**Task objective:** From the material below, tally every line containing "mathbb"; reply with the total only.

Segment Open

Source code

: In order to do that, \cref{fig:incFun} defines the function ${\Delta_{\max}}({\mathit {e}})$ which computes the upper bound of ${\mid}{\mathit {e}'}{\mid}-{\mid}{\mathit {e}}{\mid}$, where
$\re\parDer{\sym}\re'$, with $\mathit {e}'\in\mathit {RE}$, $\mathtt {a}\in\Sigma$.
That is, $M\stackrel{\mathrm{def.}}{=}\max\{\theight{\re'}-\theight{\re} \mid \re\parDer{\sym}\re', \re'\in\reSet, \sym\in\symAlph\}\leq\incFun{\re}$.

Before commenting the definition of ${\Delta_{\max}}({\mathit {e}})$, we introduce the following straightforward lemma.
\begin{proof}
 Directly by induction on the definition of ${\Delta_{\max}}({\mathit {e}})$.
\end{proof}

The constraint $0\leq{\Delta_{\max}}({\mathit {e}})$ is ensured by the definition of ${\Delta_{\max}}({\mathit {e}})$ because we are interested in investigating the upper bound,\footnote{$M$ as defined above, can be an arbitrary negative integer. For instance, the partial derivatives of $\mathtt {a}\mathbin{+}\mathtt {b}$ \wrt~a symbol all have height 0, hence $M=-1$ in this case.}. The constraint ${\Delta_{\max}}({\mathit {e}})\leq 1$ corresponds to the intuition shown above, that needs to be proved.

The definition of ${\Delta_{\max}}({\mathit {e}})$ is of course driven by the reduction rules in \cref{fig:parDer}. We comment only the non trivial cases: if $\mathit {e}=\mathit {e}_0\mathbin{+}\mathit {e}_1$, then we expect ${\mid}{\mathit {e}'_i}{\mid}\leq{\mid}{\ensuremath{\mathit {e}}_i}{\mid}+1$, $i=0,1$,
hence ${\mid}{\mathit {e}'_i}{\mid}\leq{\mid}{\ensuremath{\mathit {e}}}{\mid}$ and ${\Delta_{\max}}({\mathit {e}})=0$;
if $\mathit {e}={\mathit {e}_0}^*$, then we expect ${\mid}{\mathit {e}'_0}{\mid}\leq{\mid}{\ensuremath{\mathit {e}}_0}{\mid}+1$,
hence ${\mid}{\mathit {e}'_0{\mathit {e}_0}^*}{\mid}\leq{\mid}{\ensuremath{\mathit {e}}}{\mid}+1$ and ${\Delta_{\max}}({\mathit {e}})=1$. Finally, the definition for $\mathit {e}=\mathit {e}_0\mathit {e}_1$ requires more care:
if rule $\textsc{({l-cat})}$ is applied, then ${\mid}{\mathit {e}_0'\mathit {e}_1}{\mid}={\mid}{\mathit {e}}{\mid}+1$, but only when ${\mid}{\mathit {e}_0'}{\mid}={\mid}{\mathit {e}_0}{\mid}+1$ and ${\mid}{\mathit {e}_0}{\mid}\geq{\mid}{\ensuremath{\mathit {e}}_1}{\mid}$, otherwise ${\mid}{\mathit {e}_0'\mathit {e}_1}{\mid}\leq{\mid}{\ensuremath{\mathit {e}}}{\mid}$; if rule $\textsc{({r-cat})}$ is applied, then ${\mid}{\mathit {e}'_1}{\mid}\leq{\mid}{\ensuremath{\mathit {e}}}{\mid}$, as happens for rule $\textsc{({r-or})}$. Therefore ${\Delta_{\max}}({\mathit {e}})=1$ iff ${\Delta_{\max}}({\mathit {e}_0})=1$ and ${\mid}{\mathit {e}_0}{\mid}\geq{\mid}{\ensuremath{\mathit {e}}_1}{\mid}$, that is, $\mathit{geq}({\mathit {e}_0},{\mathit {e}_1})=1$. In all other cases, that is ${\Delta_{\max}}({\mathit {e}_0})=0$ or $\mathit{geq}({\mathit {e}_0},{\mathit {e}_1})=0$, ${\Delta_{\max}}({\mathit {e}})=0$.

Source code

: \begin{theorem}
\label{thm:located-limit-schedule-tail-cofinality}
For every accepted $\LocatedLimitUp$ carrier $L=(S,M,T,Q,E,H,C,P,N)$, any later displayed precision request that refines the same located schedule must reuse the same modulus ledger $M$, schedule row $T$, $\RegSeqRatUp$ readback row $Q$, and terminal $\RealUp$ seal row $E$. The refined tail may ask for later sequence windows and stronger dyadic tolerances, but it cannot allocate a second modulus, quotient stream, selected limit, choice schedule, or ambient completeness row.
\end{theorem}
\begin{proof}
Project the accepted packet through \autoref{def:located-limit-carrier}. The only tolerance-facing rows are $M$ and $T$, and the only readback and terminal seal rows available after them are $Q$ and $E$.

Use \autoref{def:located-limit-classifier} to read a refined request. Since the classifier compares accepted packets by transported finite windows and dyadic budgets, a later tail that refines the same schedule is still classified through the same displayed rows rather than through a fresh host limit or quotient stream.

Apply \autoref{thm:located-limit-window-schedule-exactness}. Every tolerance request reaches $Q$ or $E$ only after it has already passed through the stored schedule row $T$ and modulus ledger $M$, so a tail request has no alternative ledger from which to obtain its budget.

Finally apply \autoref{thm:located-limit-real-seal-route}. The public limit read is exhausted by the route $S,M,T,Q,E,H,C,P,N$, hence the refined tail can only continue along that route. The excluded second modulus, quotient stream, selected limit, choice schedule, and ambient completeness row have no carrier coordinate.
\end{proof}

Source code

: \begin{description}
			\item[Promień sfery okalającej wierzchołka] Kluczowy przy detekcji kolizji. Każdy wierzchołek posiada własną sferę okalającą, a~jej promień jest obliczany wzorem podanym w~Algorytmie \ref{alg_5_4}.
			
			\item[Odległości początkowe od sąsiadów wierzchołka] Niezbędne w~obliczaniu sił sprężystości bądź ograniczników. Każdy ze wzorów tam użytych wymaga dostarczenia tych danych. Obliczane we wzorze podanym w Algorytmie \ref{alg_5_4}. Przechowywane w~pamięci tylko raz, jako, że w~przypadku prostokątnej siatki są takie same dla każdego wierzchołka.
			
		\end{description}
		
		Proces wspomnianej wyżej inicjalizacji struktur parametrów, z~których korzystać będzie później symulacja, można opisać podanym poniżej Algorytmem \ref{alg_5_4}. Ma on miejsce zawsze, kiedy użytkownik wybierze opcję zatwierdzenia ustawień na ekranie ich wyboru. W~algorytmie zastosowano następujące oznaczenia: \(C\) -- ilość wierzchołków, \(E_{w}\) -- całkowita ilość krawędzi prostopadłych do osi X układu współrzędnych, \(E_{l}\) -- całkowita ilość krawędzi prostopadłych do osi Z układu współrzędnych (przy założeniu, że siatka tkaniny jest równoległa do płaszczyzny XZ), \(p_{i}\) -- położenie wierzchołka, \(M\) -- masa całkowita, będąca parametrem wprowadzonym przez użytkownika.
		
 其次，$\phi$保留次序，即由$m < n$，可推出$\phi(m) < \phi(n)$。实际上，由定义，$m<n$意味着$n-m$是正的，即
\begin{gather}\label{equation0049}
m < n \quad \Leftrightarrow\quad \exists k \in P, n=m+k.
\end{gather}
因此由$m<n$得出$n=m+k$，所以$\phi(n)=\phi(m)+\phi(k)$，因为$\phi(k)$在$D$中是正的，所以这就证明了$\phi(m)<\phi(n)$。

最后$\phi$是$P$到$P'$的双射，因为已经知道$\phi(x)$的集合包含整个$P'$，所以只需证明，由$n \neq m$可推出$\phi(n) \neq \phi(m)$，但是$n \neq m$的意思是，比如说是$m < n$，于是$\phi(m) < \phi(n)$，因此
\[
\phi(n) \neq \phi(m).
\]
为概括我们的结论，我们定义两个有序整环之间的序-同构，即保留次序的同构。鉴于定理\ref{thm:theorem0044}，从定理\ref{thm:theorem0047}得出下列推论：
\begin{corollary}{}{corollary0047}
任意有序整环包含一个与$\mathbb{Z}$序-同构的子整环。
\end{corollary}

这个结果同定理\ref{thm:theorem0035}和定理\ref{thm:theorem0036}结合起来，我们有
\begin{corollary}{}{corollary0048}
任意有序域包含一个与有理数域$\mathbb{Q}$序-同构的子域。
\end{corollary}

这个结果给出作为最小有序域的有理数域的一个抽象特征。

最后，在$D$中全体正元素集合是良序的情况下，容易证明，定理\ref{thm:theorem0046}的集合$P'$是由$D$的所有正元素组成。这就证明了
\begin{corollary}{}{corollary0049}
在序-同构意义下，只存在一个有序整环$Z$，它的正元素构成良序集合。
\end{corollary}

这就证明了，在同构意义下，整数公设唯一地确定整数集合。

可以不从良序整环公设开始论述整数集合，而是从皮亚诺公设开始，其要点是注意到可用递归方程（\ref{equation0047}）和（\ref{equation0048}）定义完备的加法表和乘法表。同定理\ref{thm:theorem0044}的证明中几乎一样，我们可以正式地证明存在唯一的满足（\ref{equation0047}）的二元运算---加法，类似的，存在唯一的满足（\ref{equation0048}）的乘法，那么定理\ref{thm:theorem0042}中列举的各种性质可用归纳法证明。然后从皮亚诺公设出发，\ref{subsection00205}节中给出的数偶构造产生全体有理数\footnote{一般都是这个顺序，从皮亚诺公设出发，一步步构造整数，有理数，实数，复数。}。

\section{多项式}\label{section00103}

Segment Closed

**Response:** 2